* [DATA FOR THIS EXERCISE]
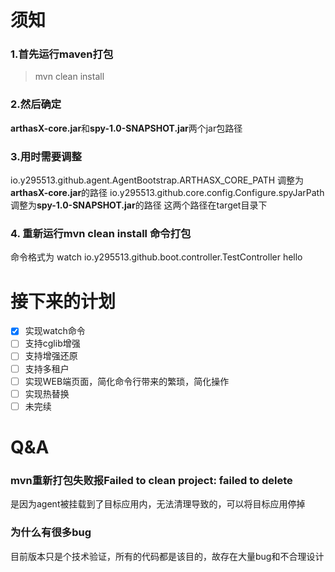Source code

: # 须知
### 1.首先运行maven打包
> mvn clean install

### 2.然后确定
**arthasX-core.jar**和**spy-1.0-SNAPSHOT.jar**两个jar包路径
### 3.用时需要调整
io.y295513.github.agent.AgentBootstrap.ARTHASX_CORE_PATH 调整为**arthasX-core.jar**的路径
io.y295513.github.core.config.Configure.spyJarPath 调整为**spy-1.0-SNAPSHOT.jar**的路径
这两个路径在target目录下

### 4. 重新运行mvn clean install 命令打包

命令格式为
watch io.y295513.github.boot.controller.TestController hello

# 接下来的计划

- [x] 实现watch命令
- [ ] 支持cglib增强
- [ ] 支持增强还原
- [ ] 支持多租户
- [ ] 实现WEB端页面，简化命令行带来的繁琐，简化操作
- [ ] 实现热替换
- [ ] 未完续
# Q&A
### mvn重新打包失败报Failed to clean project: failed to delete
是因为agent被挂载到了目标应用内，无法清理导致的，可以将目标应用停掉
### 为什么有很多bug
目前版本只是个技术验证，所有的代码都是该目的，故存在大量bug和不合理设计
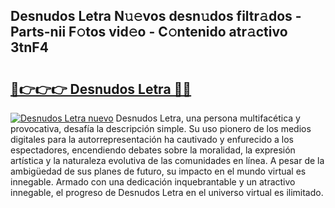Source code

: ## Desnudos Letra N𝚞𝚎vos desn𝚞dos filtr𝚊dos - Parts-nii F𝚘tos vid𝚎o - C𝚘ntenido atr𝚊ctivo 3tnF4

# <h2><a href="http://mb7nan.tromn.icu/?c=Desnudos+Letra">🔗👉👉👉 Desnudos Letra 🔗🔗</a></h2>

[![Desnudos Letra nuevo](https://i.imgur.com/pEAQMta.gif)](http://mb7nan.tromn.icu/?c=Desnudos+Letra)
Desnudos Letra, una persona multifacética y provocativa, desafía la descripción simple. Su uso pionero de los medios digitales para la autorrepresentación ha cautivado y enfurecido a los espectadores, encendiendo debates sobre la moralidad, la expresión artística y la naturaleza evolutiva de las comunidades en línea. A pesar de la ambigüedad de sus planes de futuro, su impacto en el mundo virtual es innegable. Armado con una dedicación inquebrantable y un atractivo innegable, el progreso de Desnudos Letra en el universo virtual es ilimitado.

* [PROBLEM DETAILS] Read the data above. Pull out each line in which the string "http" appears.

* [ANSWER SPACE]
# <h2><a href="http://mb7nan.tromn.icu/?c=Desnudos+Letra">🔗👉👉👉 Desnudos Letra 🔗🔗</a></h2>
[![Desnudos Letra nuevo](https://i.imgur.com/pEAQMta.gif)](http://mb7nan.tromn.icu/?c=Desnudos+Letra)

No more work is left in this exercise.